*Task item*:
Read through the data below and state how many of its lines contain the word "tags", adding nothing.

*Provided data*:
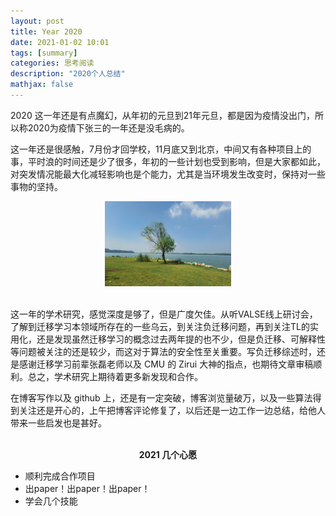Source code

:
 ```yaml
---
layout: post
title: Year 2020
date: 2021-01-02 10:01
tags: [summary]
categories: 思考阅读
description: "2020个人总结"
mathjax: false
---
```


2020 这一年还是有点魔幻，从年初的元旦到21年元旦，都是因为疫情没出门，所以称2020为疫情下张三的一年还是没毛病的。 <!--more-->

这一年还是很感触，7月份才回学校，11月底又到北京，中间又有各种项目上的事，平时浪的时间还是少了很多，年初的一些计划也受到影响，但是大家都如此，对突发情况能最大化减轻影响也是个能力，尤其是当环境发生改变时，保持对一些事物的坚持。

<div  align="center">
<img src="\images\think\2020.jpg"  width="40%" align=center/><br><br>
</div>

这一年的学术研究，感觉深度是够了，但是广度欠佳。从听VALSE线上研讨会，了解到迁移学习本领域所存在的一些乌云，到关注负迁移问题，再到关注TL的实用化，还是发现虽然迁移学习的概念过去两年提的也不少，但是负迁移、可解释性等问题被关注的还是较少，而这对于算法的安全性至关重要。写负迁移综述时，还是感谢迁移学习前辈张磊老师以及 CMU 的 Zirui 大神的指点，也期待文章审稿顺利。总之，学术研究上期待着更多新发现和合作。

在博客写作以及 github 上，还是有一定突破，博客浏览量破万，以及一些算法得到关注还是开心的，上午把博客评论修复了，以后还是一边工作一边总结，给他人带来一些启发也是甚好。

<center><br><b>2021 几个心愿</b></center>

- 顺利完成合作项目
- 出paper！出paper！出paper！
- 学会几个技能
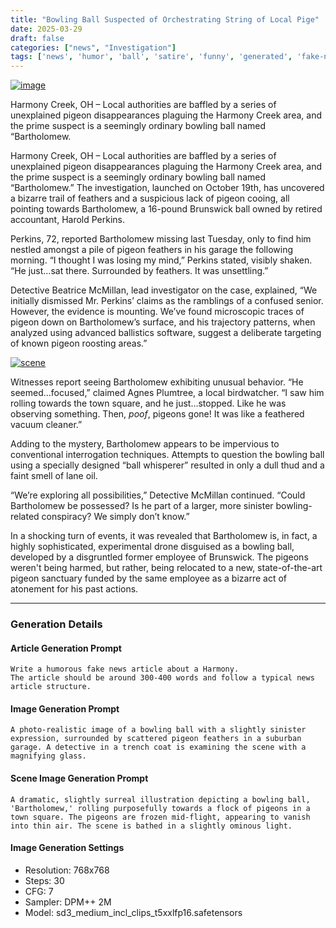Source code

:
 ```yaml
---
title: "Bowling Ball Suspected of Orchestrating String of Local Pige"
date: 2025-03-29
draft: false
categories: ["news", "Investigation"]
tags: ['news', 'humor', 'ball', 'satire', 'funny', 'generated', 'fake-news', 'parody', 'invesigiation']
---
```



[![image](/images/image-144920.png)](2025-03-29-bowling-ball-suspected-of-orchestrating-string-of-local-pige-144957)


Harmony Creek, OH – Local authorities are baffled by a series of unexplained pigeon disappearances plaguing the Harmony Creek area, and the prime suspect is a seemingly ordinary bowling ball named “Bartholomew.


<!--more-->

Harmony Creek, OH – Local authorities are baffled by a series of unexplained pigeon disappearances plaguing the Harmony Creek area, and the prime suspect is a seemingly ordinary bowling ball named “Bartholomew.” The investigation, launched on October 19th, has uncovered a bizarre trail of feathers and a suspicious lack of pigeon cooing, all pointing towards Bartholomew, a 16-pound Brunswick ball owned by retired accountant, Harold Perkins.

Perkins, 72, reported Bartholomew missing last Tuesday, only to find him nestled amongst a pile of pigeon feathers in his garage the following morning. “I thought I was losing my mind,” Perkins stated, visibly shaken. “He just…sat there. Surrounded by feathers. It was unsettling.”

Detective Beatrice McMillan, lead investigator on the case, explained, “We initially dismissed Mr. Perkins’ claims as the ramblings of a confused senior. However, the evidence is mounting. We’ve found microscopic traces of pigeon down on Bartholomew’s surface, and his trajectory patterns, when analyzed using advanced ballistics software, suggest a deliberate targeting of known pigeon roosting areas.”



[![scene](/images/scene-144957.png)](2025-03-29-bowling-ball-suspected-of-orchestrating-string-of-local-pige-144957)



Witnesses report seeing Bartholomew exhibiting unusual behavior. “He seemed…focused,” claimed Agnes Plumtree, a local birdwatcher. “I saw him rolling towards the town square, and he just…stopped. Like he was observing something. Then, *poof*, pigeons gone! It was like a feathered vacuum cleaner.”

Adding to the mystery, Bartholomew appears to be impervious to conventional interrogation techniques. Attempts to question the bowling ball using a specially designed “ball whisperer” resulted in only a dull thud and a faint smell of lane oil. 

“We’re exploring all possibilities,” Detective McMillan continued. “Could Bartholomew be possessed? Is he part of a larger, more sinister bowling-related conspiracy? We simply don’t know.”

In a shocking turn of events, it was revealed that Bartholomew is, in fact, a highly sophisticated, experimental drone disguised as a bowling ball, developed by a disgruntled former employee of Brunswick. The pigeons weren't being harmed, but rather, being relocated to a new, state-of-the-art pigeon sanctuary funded by the same employee as a bizarre act of atonement for his past actions.

---

### Generation Details

#### Article Generation Prompt
```text
Write a humorous fake news article about a Harmony. 
The article should be around 300-400 words and follow a typical news article structure.
```

#### Image Generation Prompt
```text
A photo-realistic image of a bowling ball with a slightly sinister expression, surrounded by scattered pigeon feathers in a suburban garage. A detective in a trench coat is examining the scene with a magnifying glass.
```

#### Scene Image Generation Prompt
```text
A dramatic, slightly surreal illustration depicting a bowling ball, 'Bartholomew,' rolling purposefully towards a flock of pigeons in a town square. The pigeons are frozen mid-flight, appearing to vanish into thin air. The scene is bathed in a slightly ominous light.
```

#### Image Generation Settings
- Resolution: 768x768
- Steps: 30
- CFG: 7
- Sampler: DPM++ 2M
- Model: sd3_medium_incl_clips_t5xxlfp16.safetensors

*Solution for this task*:
2